◆ Work order ◆
Looking at the data, count the lines where the word "first" occurs and answer with only the number.

◆ Record extracts ◆

# # # # #

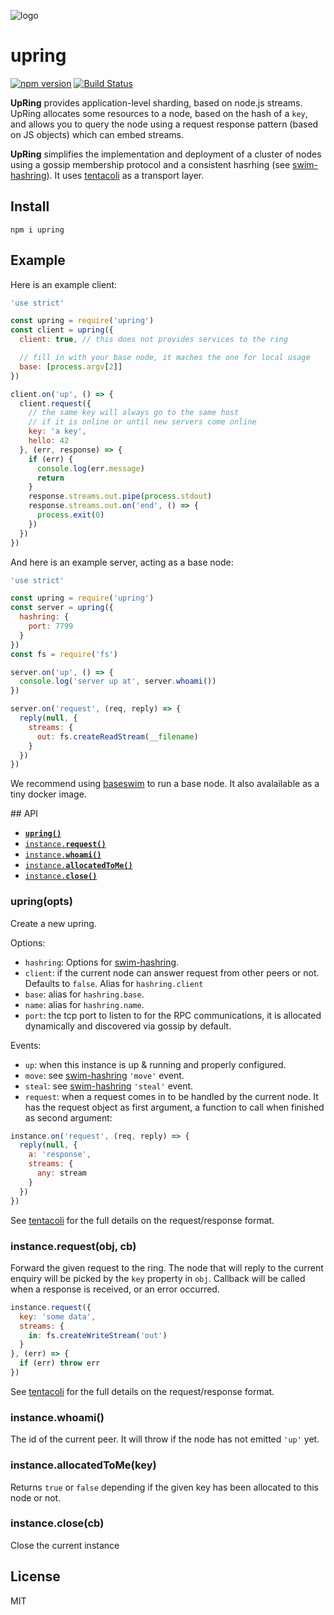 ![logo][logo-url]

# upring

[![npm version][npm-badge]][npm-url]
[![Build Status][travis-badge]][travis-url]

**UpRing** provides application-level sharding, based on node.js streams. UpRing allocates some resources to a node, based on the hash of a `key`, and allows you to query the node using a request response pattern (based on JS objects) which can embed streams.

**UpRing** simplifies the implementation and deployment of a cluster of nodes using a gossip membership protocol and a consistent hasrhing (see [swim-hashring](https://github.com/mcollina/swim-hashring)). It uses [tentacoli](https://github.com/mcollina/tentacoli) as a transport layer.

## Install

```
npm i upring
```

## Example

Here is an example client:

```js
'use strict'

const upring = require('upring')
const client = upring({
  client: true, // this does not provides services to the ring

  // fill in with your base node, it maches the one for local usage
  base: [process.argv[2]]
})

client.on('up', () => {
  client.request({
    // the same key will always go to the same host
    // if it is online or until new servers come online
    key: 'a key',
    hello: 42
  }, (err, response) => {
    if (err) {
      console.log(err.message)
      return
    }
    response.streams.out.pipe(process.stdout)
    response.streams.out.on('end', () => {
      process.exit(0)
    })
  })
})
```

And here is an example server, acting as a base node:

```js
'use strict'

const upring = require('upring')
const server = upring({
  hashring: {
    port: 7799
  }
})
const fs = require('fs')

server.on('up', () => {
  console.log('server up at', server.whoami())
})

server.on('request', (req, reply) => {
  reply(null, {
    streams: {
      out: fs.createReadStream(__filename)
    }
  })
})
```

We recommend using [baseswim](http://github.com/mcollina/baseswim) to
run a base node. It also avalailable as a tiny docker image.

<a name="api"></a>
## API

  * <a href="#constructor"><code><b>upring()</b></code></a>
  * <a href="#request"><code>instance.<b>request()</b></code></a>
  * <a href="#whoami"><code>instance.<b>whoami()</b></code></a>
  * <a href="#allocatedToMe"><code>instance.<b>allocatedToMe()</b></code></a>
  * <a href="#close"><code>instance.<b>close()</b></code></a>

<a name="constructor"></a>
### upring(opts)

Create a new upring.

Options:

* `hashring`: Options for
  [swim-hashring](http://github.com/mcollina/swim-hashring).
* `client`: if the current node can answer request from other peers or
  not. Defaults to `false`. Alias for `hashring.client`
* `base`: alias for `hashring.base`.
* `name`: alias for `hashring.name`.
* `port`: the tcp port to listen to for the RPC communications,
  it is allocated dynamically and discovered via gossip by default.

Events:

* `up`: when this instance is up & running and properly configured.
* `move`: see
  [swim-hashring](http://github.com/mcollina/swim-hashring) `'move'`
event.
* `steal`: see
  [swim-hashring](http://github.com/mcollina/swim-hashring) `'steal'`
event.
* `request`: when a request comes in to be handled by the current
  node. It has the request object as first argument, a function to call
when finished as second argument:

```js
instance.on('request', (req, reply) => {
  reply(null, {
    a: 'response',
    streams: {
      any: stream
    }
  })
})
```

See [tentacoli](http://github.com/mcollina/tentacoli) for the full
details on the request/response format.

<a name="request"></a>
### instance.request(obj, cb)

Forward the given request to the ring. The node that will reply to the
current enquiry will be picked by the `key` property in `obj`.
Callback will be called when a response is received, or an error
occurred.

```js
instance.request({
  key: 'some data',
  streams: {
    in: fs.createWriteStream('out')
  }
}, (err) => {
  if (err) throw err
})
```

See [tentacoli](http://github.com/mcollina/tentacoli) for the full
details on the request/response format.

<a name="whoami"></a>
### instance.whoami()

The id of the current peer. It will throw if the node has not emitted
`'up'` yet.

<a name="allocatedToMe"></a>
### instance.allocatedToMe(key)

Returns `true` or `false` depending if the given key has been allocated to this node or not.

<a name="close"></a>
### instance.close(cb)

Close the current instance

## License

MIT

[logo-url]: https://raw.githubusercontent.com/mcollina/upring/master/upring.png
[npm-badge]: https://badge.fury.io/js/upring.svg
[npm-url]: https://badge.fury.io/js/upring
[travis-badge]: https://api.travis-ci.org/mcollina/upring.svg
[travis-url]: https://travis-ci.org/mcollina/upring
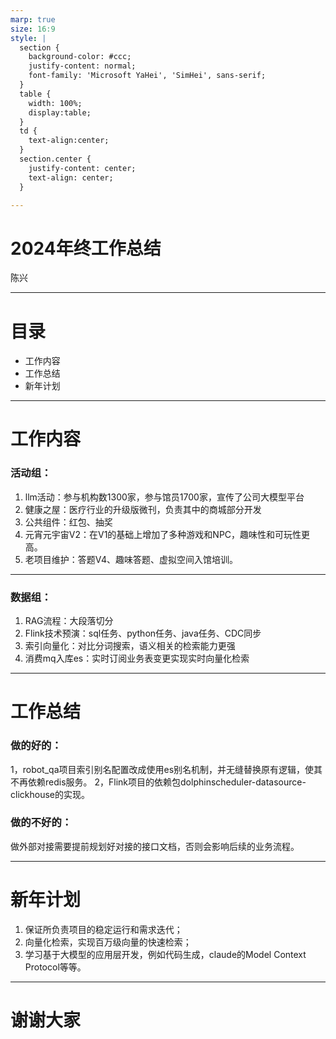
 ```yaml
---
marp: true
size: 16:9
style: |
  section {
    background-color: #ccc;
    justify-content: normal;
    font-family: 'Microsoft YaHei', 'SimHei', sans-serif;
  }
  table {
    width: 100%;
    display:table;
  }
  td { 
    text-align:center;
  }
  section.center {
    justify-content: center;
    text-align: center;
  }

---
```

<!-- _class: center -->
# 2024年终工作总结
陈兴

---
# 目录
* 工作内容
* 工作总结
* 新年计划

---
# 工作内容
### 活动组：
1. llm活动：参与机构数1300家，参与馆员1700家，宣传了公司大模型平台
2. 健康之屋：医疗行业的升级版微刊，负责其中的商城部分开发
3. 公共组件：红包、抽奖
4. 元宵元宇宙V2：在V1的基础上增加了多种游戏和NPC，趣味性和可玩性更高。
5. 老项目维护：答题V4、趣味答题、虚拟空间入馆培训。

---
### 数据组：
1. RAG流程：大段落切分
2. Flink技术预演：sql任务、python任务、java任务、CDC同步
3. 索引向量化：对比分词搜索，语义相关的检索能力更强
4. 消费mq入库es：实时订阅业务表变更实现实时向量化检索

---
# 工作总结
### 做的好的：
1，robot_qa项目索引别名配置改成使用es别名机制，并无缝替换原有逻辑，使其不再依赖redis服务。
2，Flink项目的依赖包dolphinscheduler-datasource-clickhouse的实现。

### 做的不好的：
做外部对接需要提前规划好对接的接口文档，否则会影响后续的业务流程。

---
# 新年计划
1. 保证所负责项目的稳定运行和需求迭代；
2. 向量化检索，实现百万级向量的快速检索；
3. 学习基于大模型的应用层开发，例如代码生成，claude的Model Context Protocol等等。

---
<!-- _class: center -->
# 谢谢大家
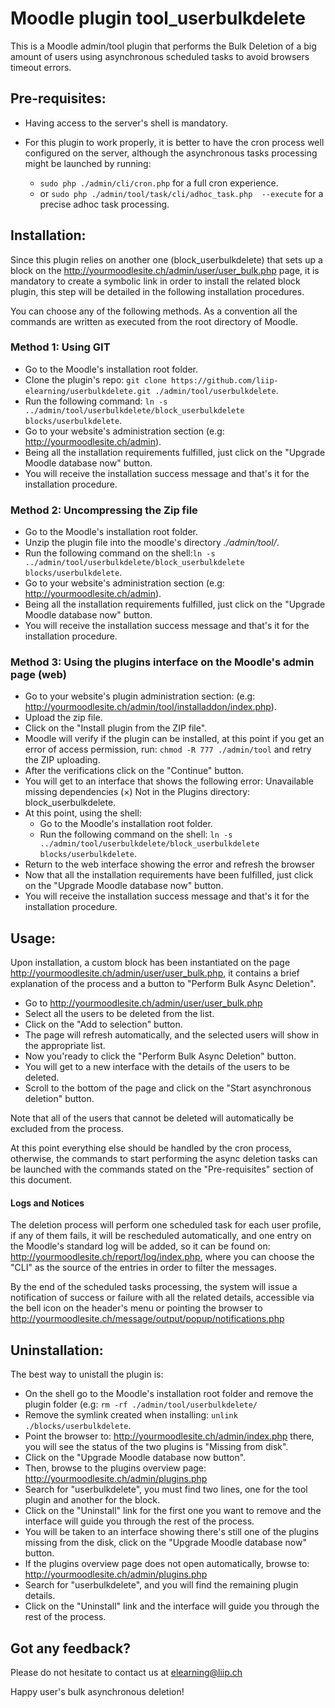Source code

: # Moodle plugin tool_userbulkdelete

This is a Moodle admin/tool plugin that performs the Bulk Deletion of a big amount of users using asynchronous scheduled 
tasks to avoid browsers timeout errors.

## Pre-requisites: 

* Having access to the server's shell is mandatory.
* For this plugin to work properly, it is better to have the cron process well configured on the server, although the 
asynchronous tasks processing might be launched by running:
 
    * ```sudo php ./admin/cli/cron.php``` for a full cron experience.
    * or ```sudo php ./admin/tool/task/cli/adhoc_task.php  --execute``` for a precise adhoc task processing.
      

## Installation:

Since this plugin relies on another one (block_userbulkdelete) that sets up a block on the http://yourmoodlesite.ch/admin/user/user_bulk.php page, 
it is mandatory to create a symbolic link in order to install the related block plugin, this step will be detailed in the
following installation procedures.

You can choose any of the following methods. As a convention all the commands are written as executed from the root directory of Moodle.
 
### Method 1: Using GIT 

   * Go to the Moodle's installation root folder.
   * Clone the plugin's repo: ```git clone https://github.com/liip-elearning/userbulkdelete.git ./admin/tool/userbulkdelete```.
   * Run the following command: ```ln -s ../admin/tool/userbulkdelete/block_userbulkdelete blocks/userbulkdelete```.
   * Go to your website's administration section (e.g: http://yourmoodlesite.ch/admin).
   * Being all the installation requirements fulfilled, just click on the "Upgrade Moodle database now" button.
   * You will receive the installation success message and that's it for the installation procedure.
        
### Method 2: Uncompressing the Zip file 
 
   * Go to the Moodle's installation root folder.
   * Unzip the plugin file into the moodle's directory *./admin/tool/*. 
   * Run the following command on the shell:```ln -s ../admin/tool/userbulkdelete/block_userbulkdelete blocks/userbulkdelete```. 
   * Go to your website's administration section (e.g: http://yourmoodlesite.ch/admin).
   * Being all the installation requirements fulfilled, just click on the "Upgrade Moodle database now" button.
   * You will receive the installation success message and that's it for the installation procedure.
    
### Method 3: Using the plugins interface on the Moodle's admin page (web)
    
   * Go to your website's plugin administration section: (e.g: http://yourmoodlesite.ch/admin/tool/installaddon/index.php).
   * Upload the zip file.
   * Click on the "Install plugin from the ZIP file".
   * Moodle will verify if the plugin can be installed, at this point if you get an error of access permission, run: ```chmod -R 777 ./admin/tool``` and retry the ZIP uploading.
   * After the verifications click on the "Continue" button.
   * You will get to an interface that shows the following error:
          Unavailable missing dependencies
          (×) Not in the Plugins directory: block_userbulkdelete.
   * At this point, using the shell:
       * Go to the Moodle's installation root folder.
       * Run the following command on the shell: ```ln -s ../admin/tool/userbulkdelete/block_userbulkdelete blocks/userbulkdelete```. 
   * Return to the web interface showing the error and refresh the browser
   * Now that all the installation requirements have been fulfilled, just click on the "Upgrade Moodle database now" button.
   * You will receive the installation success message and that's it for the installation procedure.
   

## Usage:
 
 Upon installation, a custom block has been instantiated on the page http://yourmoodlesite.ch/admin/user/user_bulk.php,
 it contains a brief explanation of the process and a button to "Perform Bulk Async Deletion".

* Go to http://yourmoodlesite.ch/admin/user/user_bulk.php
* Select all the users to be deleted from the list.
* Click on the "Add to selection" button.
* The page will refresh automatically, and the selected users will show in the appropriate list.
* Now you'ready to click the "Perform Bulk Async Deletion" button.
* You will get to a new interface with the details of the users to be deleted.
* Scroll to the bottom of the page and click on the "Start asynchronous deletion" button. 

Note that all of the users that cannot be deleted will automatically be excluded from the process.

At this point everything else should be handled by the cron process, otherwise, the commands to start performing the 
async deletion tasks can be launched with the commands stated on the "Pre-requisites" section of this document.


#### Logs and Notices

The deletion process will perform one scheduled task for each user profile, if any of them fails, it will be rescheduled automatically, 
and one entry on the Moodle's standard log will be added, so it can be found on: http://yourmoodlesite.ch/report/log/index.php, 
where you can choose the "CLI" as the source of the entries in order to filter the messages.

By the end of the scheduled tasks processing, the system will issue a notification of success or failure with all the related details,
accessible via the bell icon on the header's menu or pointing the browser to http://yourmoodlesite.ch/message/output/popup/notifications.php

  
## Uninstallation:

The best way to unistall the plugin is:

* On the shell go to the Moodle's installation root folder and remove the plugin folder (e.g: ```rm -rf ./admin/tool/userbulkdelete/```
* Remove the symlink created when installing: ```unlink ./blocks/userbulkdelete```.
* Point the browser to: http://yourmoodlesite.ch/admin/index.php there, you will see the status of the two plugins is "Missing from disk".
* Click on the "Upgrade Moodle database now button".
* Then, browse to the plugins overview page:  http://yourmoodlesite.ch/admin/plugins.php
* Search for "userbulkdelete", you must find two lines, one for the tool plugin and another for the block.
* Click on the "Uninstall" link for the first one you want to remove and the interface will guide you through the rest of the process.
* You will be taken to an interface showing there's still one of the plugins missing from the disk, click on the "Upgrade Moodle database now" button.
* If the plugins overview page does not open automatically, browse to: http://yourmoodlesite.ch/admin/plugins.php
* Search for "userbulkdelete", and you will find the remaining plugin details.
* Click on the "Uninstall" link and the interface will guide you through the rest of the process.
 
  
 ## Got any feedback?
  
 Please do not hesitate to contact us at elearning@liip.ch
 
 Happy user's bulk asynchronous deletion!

# # # # #

◆ Written answer ◆
2